■ Assigned task ■
Verbatim copy without images: return all of the data as it stands.

■ The data ■
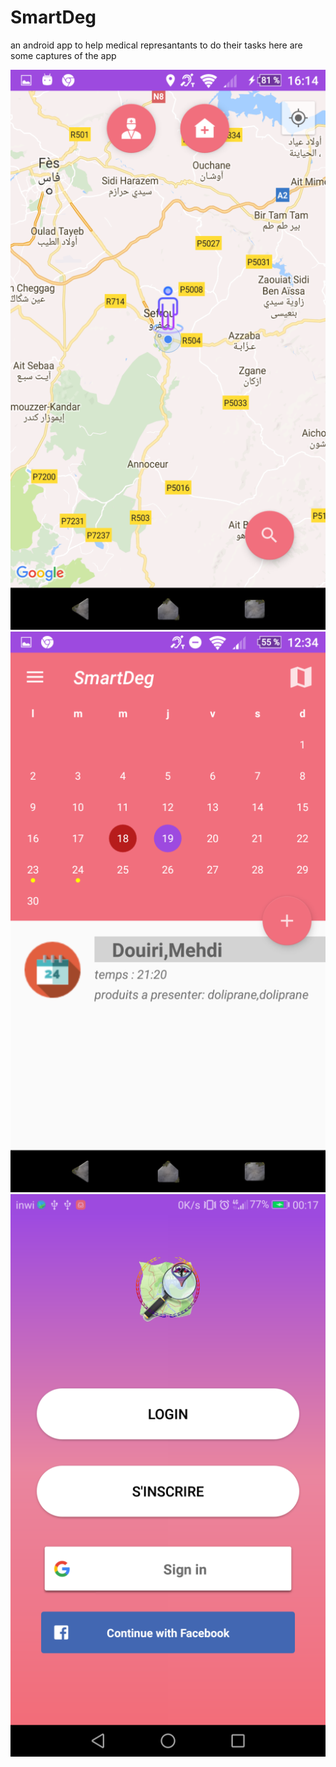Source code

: # SmartDeg
an android app to help  medical represantants to do  their tasks
here are some captures of the app

![](smartdeg_map2.png)
![](smartdeg_calender.png)
![](smartdeg_login.png)
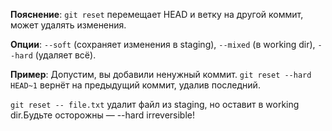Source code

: **Пояснение**: `git reset` перемещает HEAD и ветку на другой коммит, может удалять изменения. 

**Опции**: `--soft` (сохраняет изменения в staging), `--mixed` (в working dir), `--hard` (удаляет всё).

**Пример**: Допустим, вы добавили ненужный коммит. `git reset --hard HEAD~1` вернёт на предыдущий коммит, удалив последний. 

`git reset -- file.txt` удалит файл из staging, но оставит в working dir.Будьте осторожны — --hard irreversible!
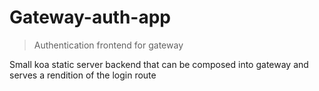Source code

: # Gateway-auth-app

> Authentication frontend for gateway

Small koa static server backend that can be composed into gateway and serves a rendition of the login route
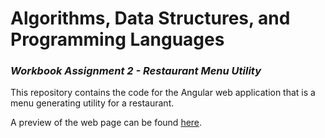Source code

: # Algorithms, Data Structures, and Programming Languages
### _Workbook Assignment 2 - Restaurant Menu Utility_

This repository contains the code for the Angular web application that is a menu generating utility for a restaurant.

A preview of the web page can be found [here](https://Patrick-S-Foster.github.io/adspl-assignment-2-dist/).
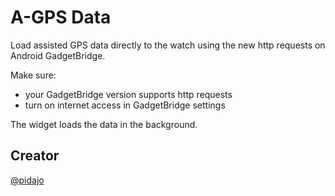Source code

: # A-GPS Data

Load assisted GPS data directly to the watch using the new http requests on Android GadgetBridge.

Make sure:
* your GadgetBridge version supports http requests
* turn on internet access in GadgetBridge settings

The widget loads the data in the background. 

## Creator
[@pidajo](https://github.com/pidajo)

■ Your solution ■
Source code

: # SmartDeg
an android app to help  medical represantants to do  their tasks
here are some captures of the app

![](smartdeg_map2.png)
![](smartdeg_calender.png)
![](smartdeg_login.png)
Source code

: **Пояснение**: `git reset` перемещает HEAD и ветку на другой коммит, может удалять изменения. 

**Опции**: `--soft` (сохраняет изменения в staging), `--mixed` (в working dir), `--hard` (удаляет всё).

**Пример**: Допустим, вы добавили ненужный коммит. `git reset --hard HEAD~1` вернёт на предыдущий коммит, удалив последний. 

`git reset -- file.txt` удалит файл из staging, но оставит в working dir.Будьте осторожны — --hard irreversible!
Source code

: # Gateway-auth-app

> Authentication frontend for gateway

Small koa static server backend that can be composed into gateway and serves a rendition of the login route
Source code

: # Algorithms, Data Structures, and Programming Languages
### _Workbook Assignment 2 - Restaurant Menu Utility_

This repository contains the code for the Angular web application that is a menu generating utility for a restaurant.

A preview of the web page can be found [here](https://Patrick-S-Foster.github.io/adspl-assignment-2-dist/).
Source code

: # A-GPS Data

Load assisted GPS data directly to the watch using the new http requests on Android GadgetBridge.

Make sure:
* your GadgetBridge version supports http requests
* turn on internet access in GadgetBridge settings

The widget loads the data in the background. 

## Creator
[@pidajo](https://github.com/pidajo)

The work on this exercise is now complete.